[RECORDS TO USE]

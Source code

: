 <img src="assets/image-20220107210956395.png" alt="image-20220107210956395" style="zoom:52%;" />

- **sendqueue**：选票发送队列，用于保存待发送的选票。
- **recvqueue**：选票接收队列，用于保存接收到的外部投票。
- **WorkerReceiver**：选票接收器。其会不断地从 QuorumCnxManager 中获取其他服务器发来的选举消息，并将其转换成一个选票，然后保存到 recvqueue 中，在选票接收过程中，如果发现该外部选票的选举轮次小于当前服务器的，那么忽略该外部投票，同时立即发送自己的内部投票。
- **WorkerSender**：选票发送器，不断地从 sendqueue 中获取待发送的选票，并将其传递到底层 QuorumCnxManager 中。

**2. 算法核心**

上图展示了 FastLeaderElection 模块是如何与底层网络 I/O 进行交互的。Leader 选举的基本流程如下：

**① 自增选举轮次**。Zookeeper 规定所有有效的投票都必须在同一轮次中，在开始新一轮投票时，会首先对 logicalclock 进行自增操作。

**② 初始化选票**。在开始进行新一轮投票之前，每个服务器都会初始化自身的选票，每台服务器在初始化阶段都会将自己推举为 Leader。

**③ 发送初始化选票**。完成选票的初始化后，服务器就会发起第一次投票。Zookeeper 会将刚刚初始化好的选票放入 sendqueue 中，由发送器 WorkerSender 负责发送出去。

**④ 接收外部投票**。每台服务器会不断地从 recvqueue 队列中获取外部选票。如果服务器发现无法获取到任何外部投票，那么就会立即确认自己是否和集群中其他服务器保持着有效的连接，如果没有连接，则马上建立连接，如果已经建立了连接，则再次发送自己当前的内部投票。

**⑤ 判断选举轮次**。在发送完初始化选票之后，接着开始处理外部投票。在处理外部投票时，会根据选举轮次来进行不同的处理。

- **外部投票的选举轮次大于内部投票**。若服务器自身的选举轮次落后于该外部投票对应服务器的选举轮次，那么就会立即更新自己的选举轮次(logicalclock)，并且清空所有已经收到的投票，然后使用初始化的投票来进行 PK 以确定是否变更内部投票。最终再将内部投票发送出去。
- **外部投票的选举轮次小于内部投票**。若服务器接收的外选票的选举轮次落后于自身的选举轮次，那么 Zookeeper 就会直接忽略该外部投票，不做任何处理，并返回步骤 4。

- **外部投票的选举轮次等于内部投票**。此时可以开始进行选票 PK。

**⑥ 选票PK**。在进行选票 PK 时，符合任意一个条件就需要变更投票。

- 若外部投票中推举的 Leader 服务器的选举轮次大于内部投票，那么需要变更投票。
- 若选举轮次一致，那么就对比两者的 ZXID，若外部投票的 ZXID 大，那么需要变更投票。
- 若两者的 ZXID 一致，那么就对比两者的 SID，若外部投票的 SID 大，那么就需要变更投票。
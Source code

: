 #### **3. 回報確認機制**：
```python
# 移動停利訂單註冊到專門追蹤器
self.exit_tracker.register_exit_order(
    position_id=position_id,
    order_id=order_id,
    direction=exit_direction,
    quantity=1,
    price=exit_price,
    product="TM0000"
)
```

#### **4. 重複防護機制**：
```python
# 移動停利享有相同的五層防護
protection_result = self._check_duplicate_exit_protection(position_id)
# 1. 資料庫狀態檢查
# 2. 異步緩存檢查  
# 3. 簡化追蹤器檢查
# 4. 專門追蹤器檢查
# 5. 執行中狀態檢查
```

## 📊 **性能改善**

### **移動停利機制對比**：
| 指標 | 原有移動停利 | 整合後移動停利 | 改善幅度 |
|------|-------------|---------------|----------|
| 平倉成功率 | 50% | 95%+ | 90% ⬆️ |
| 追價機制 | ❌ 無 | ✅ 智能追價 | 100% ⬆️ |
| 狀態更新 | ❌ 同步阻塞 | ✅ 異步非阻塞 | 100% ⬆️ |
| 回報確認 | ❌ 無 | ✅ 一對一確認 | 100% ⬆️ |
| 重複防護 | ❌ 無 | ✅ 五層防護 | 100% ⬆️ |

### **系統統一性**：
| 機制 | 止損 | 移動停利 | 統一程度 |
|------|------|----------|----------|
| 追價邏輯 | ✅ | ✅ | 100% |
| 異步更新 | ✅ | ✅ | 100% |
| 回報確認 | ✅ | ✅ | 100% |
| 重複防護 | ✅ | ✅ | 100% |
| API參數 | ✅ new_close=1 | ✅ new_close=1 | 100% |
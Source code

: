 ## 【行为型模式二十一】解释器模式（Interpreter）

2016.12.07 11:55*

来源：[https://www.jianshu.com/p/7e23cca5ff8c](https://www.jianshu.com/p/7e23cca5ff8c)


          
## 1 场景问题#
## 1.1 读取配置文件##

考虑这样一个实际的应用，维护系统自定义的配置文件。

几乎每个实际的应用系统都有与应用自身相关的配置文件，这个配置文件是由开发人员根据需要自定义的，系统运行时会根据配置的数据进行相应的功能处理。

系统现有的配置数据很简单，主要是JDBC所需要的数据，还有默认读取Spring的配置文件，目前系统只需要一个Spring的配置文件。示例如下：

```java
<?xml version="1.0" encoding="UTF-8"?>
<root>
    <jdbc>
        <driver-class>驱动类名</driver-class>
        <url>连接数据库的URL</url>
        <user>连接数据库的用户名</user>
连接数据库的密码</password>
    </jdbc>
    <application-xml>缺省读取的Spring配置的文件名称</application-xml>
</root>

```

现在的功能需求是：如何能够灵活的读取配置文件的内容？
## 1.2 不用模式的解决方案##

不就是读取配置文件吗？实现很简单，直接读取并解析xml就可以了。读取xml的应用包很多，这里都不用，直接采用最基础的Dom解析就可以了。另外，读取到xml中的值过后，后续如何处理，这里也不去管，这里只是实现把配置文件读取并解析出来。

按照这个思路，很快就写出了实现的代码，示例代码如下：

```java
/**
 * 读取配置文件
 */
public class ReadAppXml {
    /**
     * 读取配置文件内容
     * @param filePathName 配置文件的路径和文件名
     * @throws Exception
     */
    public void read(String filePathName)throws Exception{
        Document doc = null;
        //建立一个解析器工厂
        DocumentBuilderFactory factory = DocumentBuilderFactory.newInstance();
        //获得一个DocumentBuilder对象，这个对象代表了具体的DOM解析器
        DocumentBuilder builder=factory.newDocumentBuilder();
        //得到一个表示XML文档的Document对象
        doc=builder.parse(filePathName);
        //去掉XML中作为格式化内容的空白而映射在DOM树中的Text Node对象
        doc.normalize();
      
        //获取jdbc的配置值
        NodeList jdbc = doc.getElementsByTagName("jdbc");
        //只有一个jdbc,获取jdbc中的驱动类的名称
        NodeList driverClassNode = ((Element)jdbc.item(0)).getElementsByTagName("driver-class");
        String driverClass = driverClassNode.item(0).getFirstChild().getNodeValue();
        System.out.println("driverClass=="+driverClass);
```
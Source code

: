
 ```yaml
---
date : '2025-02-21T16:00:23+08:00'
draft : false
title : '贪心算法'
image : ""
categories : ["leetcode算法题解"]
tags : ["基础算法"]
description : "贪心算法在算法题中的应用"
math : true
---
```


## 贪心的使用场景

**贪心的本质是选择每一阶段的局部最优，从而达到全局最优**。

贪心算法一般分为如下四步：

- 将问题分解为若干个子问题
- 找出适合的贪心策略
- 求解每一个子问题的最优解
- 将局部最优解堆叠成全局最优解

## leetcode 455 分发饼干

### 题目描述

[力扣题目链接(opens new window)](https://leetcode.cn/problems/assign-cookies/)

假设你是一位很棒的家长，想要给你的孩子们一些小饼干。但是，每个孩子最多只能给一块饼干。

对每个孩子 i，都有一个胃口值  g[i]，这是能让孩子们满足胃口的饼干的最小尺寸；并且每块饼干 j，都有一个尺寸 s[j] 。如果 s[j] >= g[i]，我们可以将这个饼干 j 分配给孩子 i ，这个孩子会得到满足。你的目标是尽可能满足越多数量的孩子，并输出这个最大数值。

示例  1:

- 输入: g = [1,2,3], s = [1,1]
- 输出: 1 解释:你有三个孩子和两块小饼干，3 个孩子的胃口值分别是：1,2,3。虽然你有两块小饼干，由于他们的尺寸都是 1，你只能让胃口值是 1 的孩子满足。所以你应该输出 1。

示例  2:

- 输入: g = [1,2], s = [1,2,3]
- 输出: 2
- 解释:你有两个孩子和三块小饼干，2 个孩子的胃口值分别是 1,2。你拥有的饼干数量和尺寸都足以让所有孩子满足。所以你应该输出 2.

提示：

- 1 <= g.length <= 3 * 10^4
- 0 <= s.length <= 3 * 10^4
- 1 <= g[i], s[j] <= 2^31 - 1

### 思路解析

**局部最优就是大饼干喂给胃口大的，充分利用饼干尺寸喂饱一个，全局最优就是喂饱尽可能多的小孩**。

[/RECORDS TO USE]

_WORK REQUEST:_
Write down again, exactly as given, only the lines above that fall from the line with "50% | 95%+ | 90% ⬆️ |" to the line with "## 1.1 读取配置文件##", inclusive.

_RESPONSE BELOW:_
| 平倉成功率 | 50% | 95%+ | 90% ⬆️ |
| 追價機制 | ❌ 無 | ✅ 智能追價 | 100% ⬆️ |
| 狀態更新 | ❌ 同步阻塞 | ✅ 異步非阻塞 | 100% ⬆️ |
| 回報確認 | ❌ 無 | ✅ 一對一確認 | 100% ⬆️ |
| 重複防護 | ❌ 無 | ✅ 五層防護 | 100% ⬆️ |

### **系統統一性**：
| 機制 | 止損 | 移動停利 | 統一程度 |
|------|------|----------|----------|
| 追價邏輯 | ✅ | ✅ | 100% |
| 異步更新 | ✅ | ✅ | 100% |
| 回報確認 | ✅ | ✅ | 100% |
| 重複防護 | ✅ | ✅ | 100% |
| API參數 | ✅ new_close=1 | ✅ new_close=1 | 100% |
Source code

: ## 【行为型模式二十一】解释器模式（Interpreter）

2016.12.07 11:55*

来源：[https://www.jianshu.com/p/7e23cca5ff8c](https://www.jianshu.com/p/7e23cca5ff8c)


          
## 1 场景问题#
## 1.1 读取配置文件##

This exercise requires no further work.